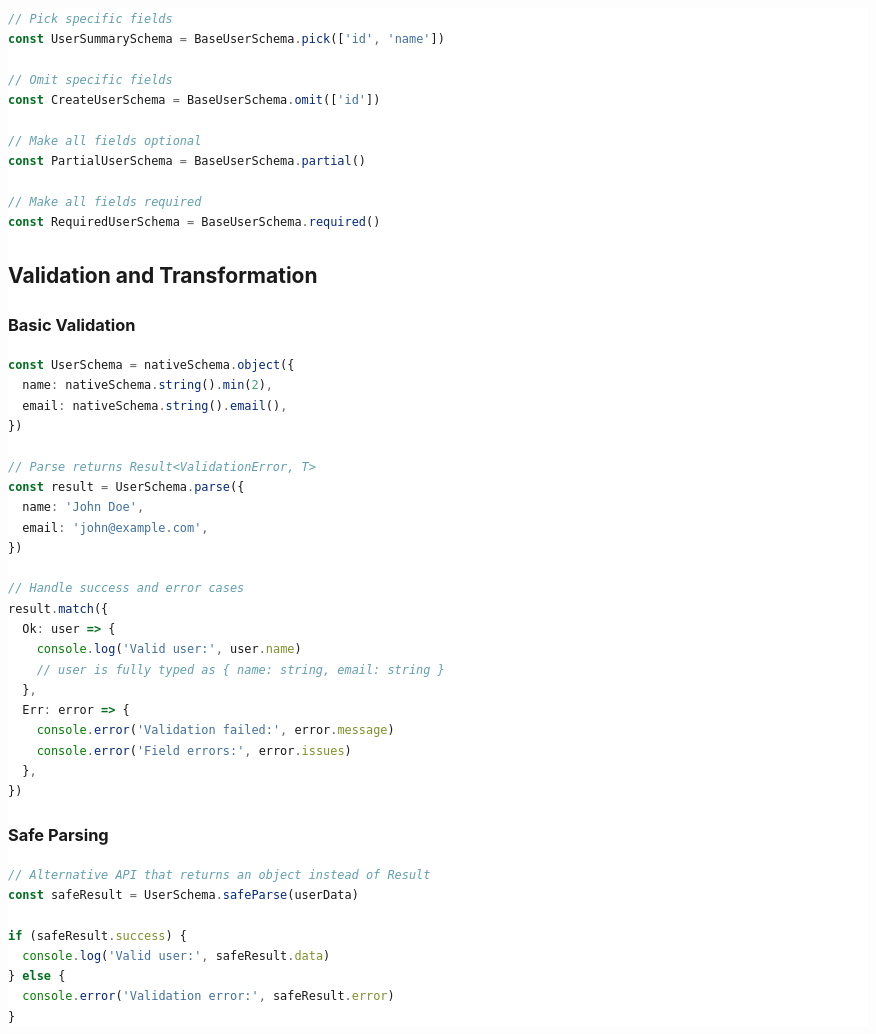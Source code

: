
 ```typescript
// Pick specific fields
const UserSummarySchema = BaseUserSchema.pick(['id', 'name'])

// Omit specific fields
const CreateUserSchema = BaseUserSchema.omit(['id'])

// Make all fields optional
const PartialUserSchema = BaseUserSchema.partial()

// Make all fields required
const RequiredUserSchema = BaseUserSchema.required()
```

## Validation and Transformation

### Basic Validation

```typescript
const UserSchema = nativeSchema.object({
  name: nativeSchema.string().min(2),
  email: nativeSchema.string().email(),
})

// Parse returns Result<ValidationError, T>
const result = UserSchema.parse({
  name: 'John Doe',
  email: 'john@example.com',
})

// Handle success and error cases
result.match({
  Ok: user => {
    console.log('Valid user:', user.name)
    // user is fully typed as { name: string, email: string }
  },
  Err: error => {
    console.error('Validation failed:', error.message)
    console.error('Field errors:', error.issues)
  },
})
```

### Safe Parsing

```typescript
// Alternative API that returns an object instead of Result
const safeResult = UserSchema.safeParse(userData)

if (safeResult.success) {
  console.log('Valid user:', safeResult.data)
} else {
  console.error('Validation error:', safeResult.error)
}
```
========================================================================
- **Problem to work on**:
Your task is to copy each line of the material that contains the word "nativeSchema".

- **Exercise answer**:
const UserSchema = nativeSchema.object({
  name: nativeSchema.string().min(2),
  email: nativeSchema.string().email(),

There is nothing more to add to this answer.